El día se engalanó de azul con ribetes de plata y oro. Alguien hubiera insinuado que se preparaba una fiesta. Y vaya qué fiesta fue. Imposible recibir regalo más bello y hermoso ¡Qué cosa maravillosa ver descolgarse del cielo ese cachito de carne vibrando con un corazón!
Pensar que todos los días del año se presencia igual milagro. Muchos son, sin embargo, los que no saben agradecérselo a Dios.
Pero al fin, nieta del alma, ya estás con todos nosotros. Te esperábamos con ansias. Nueve meses no son nada. Pero cuando la espera transcurre por la llegada de un ángel, los días o meses que pasan pueden trocarse en eternos, parecen nunca llegar.
Pero ya ese día arribó y te estamos contemplando, acurrucadita en la cuna con ese cuerpito de pan y esos ojitos de luna.
Con tu presencia trajiste inmensa paz y alegría, junto con el abrazo muy cariñoso de Dios ¿Qué más podemos pedir? ¿Qué más para ser felices?
El amanecer de una vida es tan espectacular que no se puede explicar ni aunque uno lo quisiera. Todos ellos encierran una magia muy especial.
Lástima que muchos mortales saturados con bagatelas terrenas, no llegan a ver ni a gozar tantísimos amaneceres.
Pero dejemos la filosofía y vayamos a lo que interesa.
¿Te recordás, angelito, de mis pasos lentos y pausados, que muchas veces velaban tu quieto sueño uterino, mientras tu madre soñaba con felices fantasías?
Cuántas veces presentí y también imaginé que desde "adentro" me hablabas contándome cosas bellas, que llegaban hasta el alma. Jamás olvidaré esos invisibles mensajes cargados con tanta dulzura. Tampoco podré olvidar tus cartitas que un día hasta mi casa llegaron y supieron sacudir la raíz de mis emociones.
Gocé tanto con ese estilo y acento, tan suave como divino, que dabas a tus renglones, que a veces llegué a dudar que eso pudiera ser fruto de una criatura en su plena gestación. Pero fue sólo un instante. La duda se disipó muy pronto.

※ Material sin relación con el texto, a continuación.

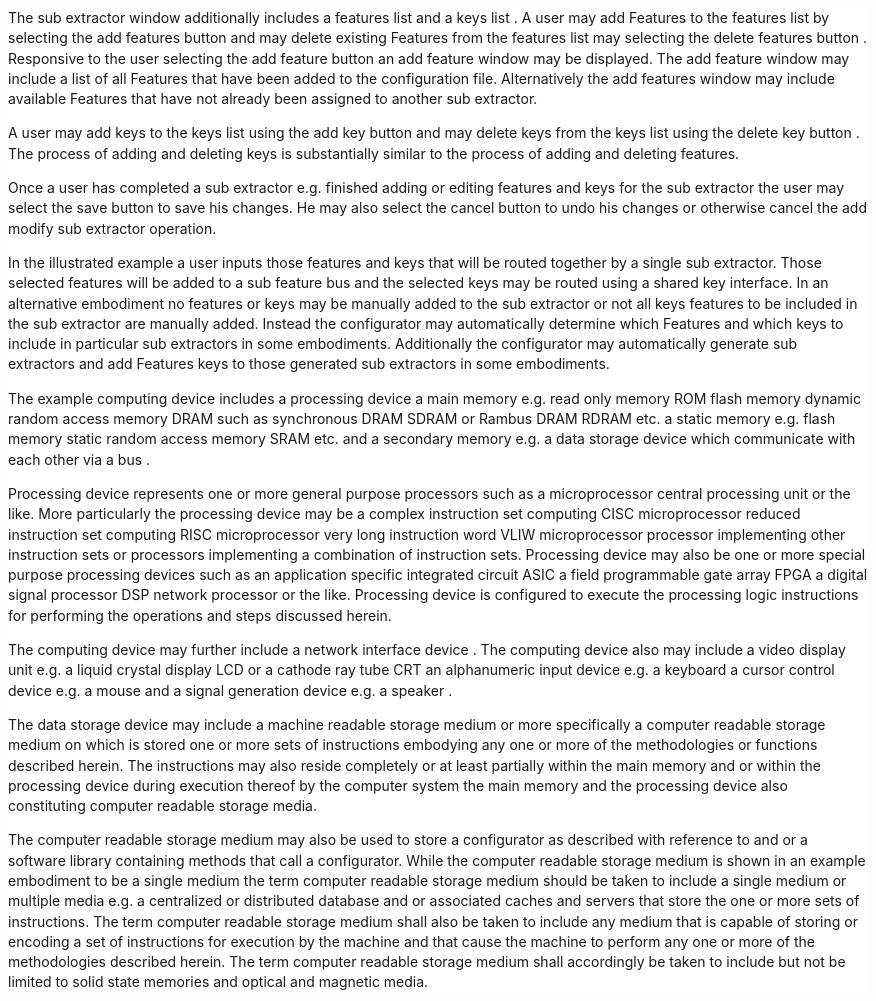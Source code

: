The sub extractor window additionally includes a features list and a keys list . A user may add Features to the features list by selecting the add features button and may delete existing Features from the features list may selecting the delete features button . Responsive to the user selecting the add feature button an add feature window may be displayed. The add feature window may include a list of all Features that have been added to the configuration file. Alternatively the add features window may include available Features that have not already been assigned to another sub extractor.

A user may add keys to the keys list using the add key button and may delete keys from the keys list using the delete key button . The process of adding and deleting keys is substantially similar to the process of adding and deleting features.

Once a user has completed a sub extractor e.g. finished adding or editing features and keys for the sub extractor the user may select the save button to save his changes. He may also select the cancel button to undo his changes or otherwise cancel the add modify sub extractor operation.

In the illustrated example a user inputs those features and keys that will be routed together by a single sub extractor. Those selected features will be added to a sub feature bus and the selected keys may be routed using a shared key interface. In an alternative embodiment no features or keys may be manually added to the sub extractor or not all keys features to be included in the sub extractor are manually added. Instead the configurator may automatically determine which Features and which keys to include in particular sub extractors in some embodiments. Additionally the configurator may automatically generate sub extractors and add Features keys to those generated sub extractors in some embodiments.

The example computing device includes a processing device a main memory e.g. read only memory ROM flash memory dynamic random access memory DRAM such as synchronous DRAM SDRAM or Rambus DRAM RDRAM etc. a static memory e.g. flash memory static random access memory SRAM etc. and a secondary memory e.g. a data storage device which communicate with each other via a bus .

Processing device represents one or more general purpose processors such as a microprocessor central processing unit or the like. More particularly the processing device may be a complex instruction set computing CISC microprocessor reduced instruction set computing RISC microprocessor very long instruction word VLIW microprocessor processor implementing other instruction sets or processors implementing a combination of instruction sets. Processing device may also be one or more special purpose processing devices such as an application specific integrated circuit ASIC a field programmable gate array FPGA a digital signal processor DSP network processor or the like. Processing device is configured to execute the processing logic instructions for performing the operations and steps discussed herein.

The computing device may further include a network interface device . The computing device also may include a video display unit e.g. a liquid crystal display LCD or a cathode ray tube CRT an alphanumeric input device e.g. a keyboard a cursor control device e.g. a mouse and a signal generation device e.g. a speaker .

The data storage device may include a machine readable storage medium or more specifically a computer readable storage medium on which is stored one or more sets of instructions embodying any one or more of the methodologies or functions described herein. The instructions may also reside completely or at least partially within the main memory and or within the processing device during execution thereof by the computer system the main memory and the processing device also constituting computer readable storage media.

The computer readable storage medium may also be used to store a configurator as described with reference to and or a software library containing methods that call a configurator. While the computer readable storage medium is shown in an example embodiment to be a single medium the term computer readable storage medium should be taken to include a single medium or multiple media e.g. a centralized or distributed database and or associated caches and servers that store the one or more sets of instructions. The term computer readable storage medium shall also be taken to include any medium that is capable of storing or encoding a set of instructions for execution by the machine and that cause the machine to perform any one or more of the methodologies described herein. The term computer readable storage medium shall accordingly be taken to include but not be limited to solid state memories and optical and magnetic media.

Gracias por tu inocencia y tus mensajes tan sabios. Con esto me confirmé que la real sabiduría se esconde en vasos pequeños, pero hay que saberla encontrar.
A veces yo me pregunto, queridísíma nieta, ¿por qué se dará tanta dicha entre dos existencias extremas: la tuya, que marca el nacer, y la mía, que va declinando? Esa misma que se da entre lo pequeño y lo grande, entre la tierra y el cielo, entre el ser y la nada.
Siempre me gustó investigar el misterio de las cosas. Confieso que algunos logré aclarar, otros quedaron flotando en el aire. Pero no dudo y reafirmo que lo fabuloso y lo grande que el hombre busca y rastrea, se encuentra muy escondido en la pequeñez de las cosas y no en los bultos grandes.
Y ya que tu abuelo te escribe esta primera misiva, no quiero dejar de decirte algo que siento profundo y muy hondo dentro del alma: que has nacido en un maravilloso momento por no llamarlo estupendo. Quizás otros no piensen igual y afirmen todo al revés. A nosotros los grandes nos cuesta, a menudo, entender esos raros caminos que, vaya a saberse porqué, se descuelgan a veces del cielo.
Pero si ahora justo naciste, por algo sabio y hermoso será. No existe la casualidad. Dios no juega a los dados como alguien afirmó. Tiene todo calculado, Sus planes no fallan jamás. Él es el único dueño y señor de toda la creación. No se asusta ni echa atrás ni siquiera ante los más espantosos peligros. Sabe regir sus dominios y disponer de los hechos.
Es posible que esté ahora planeando una nueva generación, para vivificar este mundo que parece fenecer.
Necesita de tiernos y frescos retoños para poder reparar los yerros que todos nosotros -pudiendo- no logramos, o quizás no quisimos hacer.
Vendrá una nueva vendimia con puro y auténtico vino que cuando llegue su tiempo, ustedes, la nueva generación, con gusto podrán brindar. Serán ustedes quienes retomarán el pulso del mundo que se avecina.
Querida Clarita del alma: sé que sabrás comprender con tu lenguaje inocente y puro, cuánto te quise decir en estas líneas sencillas. Guarda con celo lo que hoy te escribe el abuelo. Y cuando llegue el momento de brindar con el nuevo vino de las futuras cosechas, recuerda una vez más que Dios no jugaba a los dados, que todo estaba previsto en su saber infinito. Tu nacimiento esperado y querido vino en el momento mejor.
No te olvides de pedirle que, pese a todo lo que pasare en esta nueva vuelta del mundo, no se olvide de nosotros y a vos te haga inmensamente feliz.